Goal of the exercise >> Transcribe only part of the material below: the lines from the one containing "- python - a" through the one containing "- Gráficos e", inclusive, exactly as written.

Records Block Start

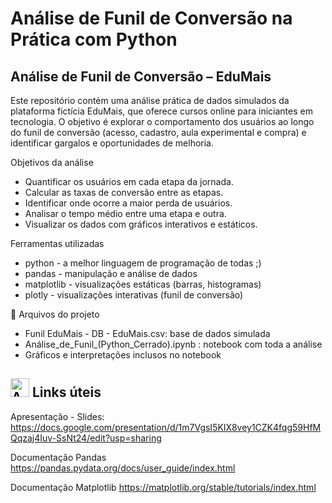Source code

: # Análise de Funil de Conversão na Prática com Python


## Análise de Funil de Conversão – EduMais
Este repositório contém uma análise prática de dados simulados da plataforma fictícia EduMais, que oferece cursos online para iniciantes em tecnologia. O objetivo é explorar o comportamento dos usuários ao longo do funil de conversão (acesso, cadastro, aula experimental e compra) e identificar gargalos e oportunidades de melhoria.

Objetivos da análise
- Quantificar os usuários em cada etapa da jornada.
- Calcular as taxas de conversão entre as etapas.
- Identificar onde ocorre a maior perda de usuários.
- Analisar o tempo médio entre uma etapa e outra.
- Visualizar os dados com gráficos interativos e estáticos.

Ferramentas utilizadas
- python - a melhor linguagem de programação de todas ;)
- pandas - manipulação e análise de dados
- matplotlib - visualizações estáticas (barras, histogramas)
- plotly - visualizações interativas (funil de conversão)

📁 Arquivos do projeto
- Funil EduMais - DB - EduMais.csv: base de dados simulada
- Análise_de_Funil_(Python_Cerrado).ipynb : notebook com toda a análise
- Gráficos e interpretações inclusos no notebook


## <img src="https://stickershop.line-scdn.net/stickershop/v1/product/10066/LINEStorePC/main.png?v=2" alt="Análise EduMais" width="30"> Links úteis

Apresentação - Slides: 
https://docs.google.com/presentation/d/1m7VgsI5KIX8vey1CZK4fqg59HfMQqzaj4Iuv-SsNt24/edit?usp=sharing

Documentação Pandas
https://pandas.pydata.org/docs/user_guide/index.html

Documentação Matplotlib
https://matplotlib.org/stable/tutorials/index.html
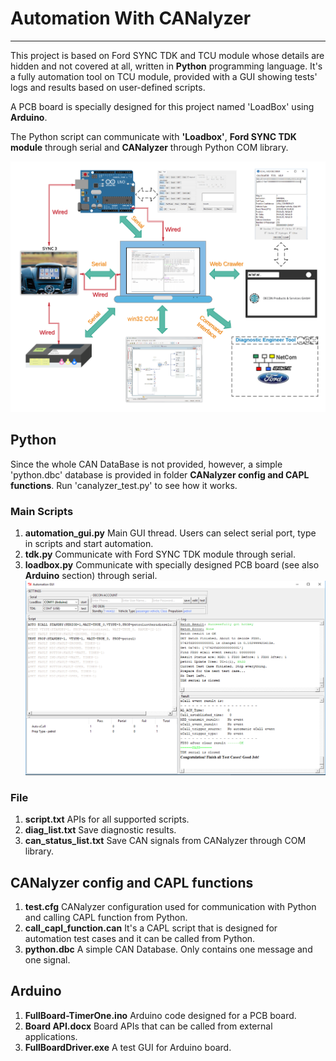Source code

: # Automation With CANalyzer
----
This project is based on Ford SYNC TDK and TCU module whose details are hidden and not covered at all, written in **Python** programming language. It's a fully automation tool on TCU module, provided with a GUI showing tests' logs and results based on user-defined scripts.

A PCB board is specially designed for this project named 'LoadBox' using **Arduino**.

The Python script can communicate with **'Loadbox'**, **Ford SYNC TDK module** through serial and **CANalyzer** through Python COM library.

![System Diagram](system-diagram.png)

## Python
Since the whole CAN DataBase is not provided, however, a simple 'python.dbc' database is provided in folder **CANalyzer config and CAPL functions**. Run 'canalyzer_test.py' to see how it works.
### Main Scripts
1. **automation_gui.py**
Main GUI thread. Users can select serial port, type in scripts and start automation.
2. **tdk.py** 
Communicate with Ford SYNC TDK module through serial.
3. **loadbox.py**
Communicate with specially designed PCB board (see also **Arduino** section) through serial.
![Graphical User Interface](automation-gui.png)

### File
1. **script.txt**
APIs for all supported scripts.
2. **diag_list.txt**
Save diagnostic results.
3. **can_status_list.txt**
Save CAN signals from CANalyzer through COM library.

## CANalyzer config and CAPL functions
1. **test.cfg**
CANalyzer configuration used for communication with Python and calling CAPL function from Python.
2. **call_capl_function.can**
It's a CAPL script that is designed for automation test cases and it can be called from Python. 
3. **python.dbc**
A simple CAN Database. Only contains one message and one signal. 

	
## Arduino
1. **FullBoard-TimerOne.ino**
Arduino code designed for a PCB board.
2. **Board API.docx**
Board APIs that can be called from external applications.
3. **FullBoardDriver.exe**
A test GUI for Arduino board.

Records Block End

Response to this exercise >>
- python - a melhor linguagem de programação de todas ;)
- pandas - manipulação e análise de dados
- matplotlib - visualizações estáticas (barras, histogramas)
- plotly - visualizações interativas (funil de conversão)

📁 Arquivos do projeto
- Funil EduMais - DB - EduMais.csv: base de dados simulada
- Análise_de_Funil_(Python_Cerrado).ipynb : notebook com toda a análise
- Gráficos e interpretações inclusos no notebook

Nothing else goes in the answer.